[Opening Records supplied section]

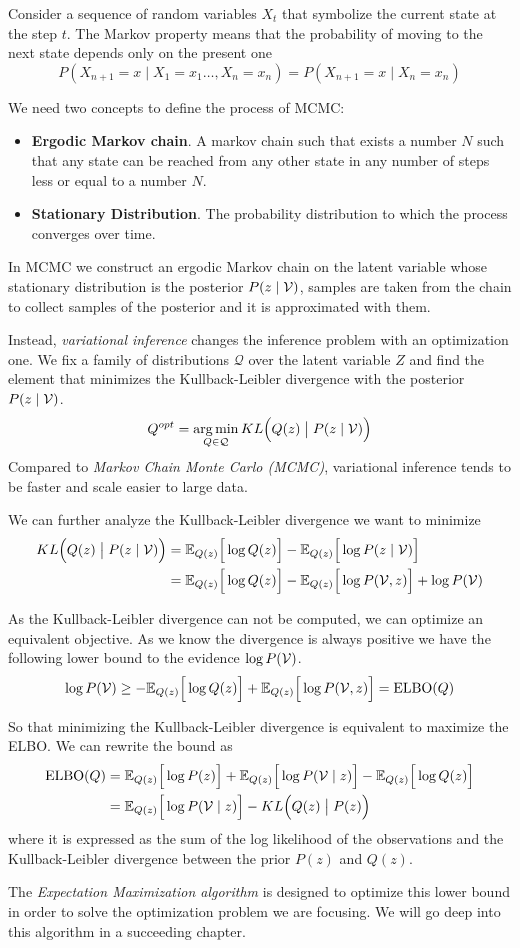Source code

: Consider a sequence of random variables \(X_{t}\) that symbolize the current state at the step \(t\). The Markov property means that the probability of moving to the next state depends only on the present one
\[
  P(X_{n+1} = x \mid X_{1} = x_{1} \dots, X_{n} = x_{n}) = P(X_{n+1} = x \mid X_{n} = x_{n})
\]

We need two concepts to define the process of MCMC:
\begin{itemize}
  \item \textbf{Ergodic Markov chain}. A markov chain such that exists a number \(N\) such that any state can be reached from any other state in any number of steps less or equal to a number \(N\).
  \item \textbf{Stationary Distribution}. The probability distribution to which the process converges over time.
\end{itemize}

In MCMC we construct an ergodic Markov chain on the latent variable whose stationary distribution is the posterior \(P(z \mid \mathcal{V})\), samples are taken from the chain to collect samples of the posterior and it is approximated with them.

Instead, \emph{variational inference} changes the inference problem with an optimization one. We fix a family of distributions \(\mathcal{Q}\) over the latent variable \(Z\) and find the element that minimizes the Kullback-Leibler divergence with the posterior \(P(z \mid \mathcal{V})\).
\[
  Q^{opt} = \operatorname*{arg\,min}_{Q \in \mathcal{Q}} KL\Big(Q(z) \bigm| P(z \mid \mathcal{V})\Big)
\]
Compared to \emph{Markov Chain Monte Carlo (MCMC)}, variational inference tends to be faster and scale easier to large data.

We can further analyze the Kullback-Leibler divergence we want to minimize
\[
  \begin{aligned}
    KL\Big(Q(z) \bigm| P(z \mid \mathcal{V})\Big) &= \mathbb{E}_{Q(z)}\Big[\log{Q(z)}\Big] - \mathbb{E}_{Q(z)}\Big[\log{P(z \mid \mathcal{V})}\Big]\\
    &= \mathbb{E}_{Q(z)}\Big[\log{Q(z)}\Big] - \mathbb{E}_{Q(z)}\Big[\log{P(\mathcal{V}, z)}\Big] + \log{P(\mathcal{V})}
  \end{aligned}
\]

As the Kullback-Leibler divergence can not be computed, we can optimize an equivalent objective. As we know the divergence is always positive we have the following lower bound to the evidence \(\log{P(\mathcal{V})}\).
\[
  \log{P(\mathcal{V})} \geq  - \mathbb{E}_{Q(z)}\Big[\log{Q(z)}\Big] + \mathbb{E}_{Q(z)}\Big[\log{P(\mathcal{V}, z)}\Big]  = \text{ELBO}(Q)
\]

So that minimizing the Kullback-Leibler divergence is equivalent to maximize the ELBO. We can rewrite the bound as
\[
  \begin{aligned}
    \text{ELBO}(Q) &= \mathbb{E}_{Q(z)}\Big[\log{P(z)}\Big] + \mathbb{E}_{Q(z)}\Big[\log{P(\mathcal{V}\mid z)}\Big] - \mathbb{E}_{Q(z)}\Big[\log{Q(z)}\Big]\\
    &= \mathbb{E}_{Q(z)}\Big[\log{P(\mathcal{V}\mid z)}\Big] - KL\Big(Q(z) \bigm| P(z)\Big)
  \end{aligned}
\]
where it is expressed as the sum of the log likelihood of the observations and the Kullback-Leibler divergence between the prior \(P(z)\) and \(Q(z)\).

The \emph{Expectation Maximization algorithm} is designed to optimize this lower bound in order to solve the optimization problem we are focusing. We will go deep into this algorithm in a succeeding chapter.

[Closing Records supplied section]

● Your objective: Search the entries for the word "ELBO", then list each line that holds it.

● Solution to this exercise:
  \log{P(\mathcal{V})} \geq  - \mathbb{E}_{Q(z)}\Big[\log{Q(z)}\Big] + \mathbb{E}_{Q(z)}\Big[\log{P(\mathcal{V}, z)}\Big]  = \text{ELBO}(Q)
So that minimizing the Kullback-Leibler divergence is equivalent to maximize the ELBO. We can rewrite the bound as
    \text{ELBO}(Q) &= \mathbb{E}_{Q(z)}\Big[\log{P(z)}\Big] + \mathbb{E}_{Q(z)}\Big[\log{P(\mathcal{V}\mid z)}\Big] - \mathbb{E}_{Q(z)}\Big[\log{Q(z)}\Big]\\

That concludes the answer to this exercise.